## WHAT THE TASK REQUIRES
Report each line of the data that has "effects" somewhere in it.
=-=-=
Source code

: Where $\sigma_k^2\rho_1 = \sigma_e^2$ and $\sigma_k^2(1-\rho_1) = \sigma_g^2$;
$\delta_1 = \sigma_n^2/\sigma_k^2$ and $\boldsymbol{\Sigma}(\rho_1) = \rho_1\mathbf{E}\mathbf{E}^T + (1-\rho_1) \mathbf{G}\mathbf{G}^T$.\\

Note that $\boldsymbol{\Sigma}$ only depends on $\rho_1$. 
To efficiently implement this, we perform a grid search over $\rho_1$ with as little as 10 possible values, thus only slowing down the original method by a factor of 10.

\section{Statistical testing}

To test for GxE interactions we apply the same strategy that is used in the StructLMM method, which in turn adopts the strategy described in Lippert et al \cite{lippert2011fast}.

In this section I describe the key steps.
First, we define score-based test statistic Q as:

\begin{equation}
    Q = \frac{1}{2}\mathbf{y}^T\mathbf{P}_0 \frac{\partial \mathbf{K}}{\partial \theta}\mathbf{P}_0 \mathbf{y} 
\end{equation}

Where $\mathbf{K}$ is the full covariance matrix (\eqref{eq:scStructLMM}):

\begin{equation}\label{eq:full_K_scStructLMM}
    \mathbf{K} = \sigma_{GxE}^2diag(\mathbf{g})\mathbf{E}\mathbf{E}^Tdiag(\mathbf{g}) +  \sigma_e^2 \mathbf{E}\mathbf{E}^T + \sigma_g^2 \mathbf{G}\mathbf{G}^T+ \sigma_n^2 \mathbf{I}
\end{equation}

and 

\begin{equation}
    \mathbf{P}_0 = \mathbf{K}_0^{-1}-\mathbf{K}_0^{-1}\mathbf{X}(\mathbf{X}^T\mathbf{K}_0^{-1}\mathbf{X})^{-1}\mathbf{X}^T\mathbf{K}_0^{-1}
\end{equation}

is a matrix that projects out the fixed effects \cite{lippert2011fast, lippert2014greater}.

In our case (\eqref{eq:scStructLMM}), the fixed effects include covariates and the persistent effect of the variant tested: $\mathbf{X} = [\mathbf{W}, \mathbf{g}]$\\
=-=-=
## SOLUTION TO THE PROBLEM
is a matrix that projects out the fixed effects \cite{lippert2011fast, lippert2014greater}.
In our case (\eqref{eq:scStructLMM}), the fixed effects include covariates and the persistent effect of the variant tested: $\mathbf{X} = [\mathbf{W}, \mathbf{g}]$\\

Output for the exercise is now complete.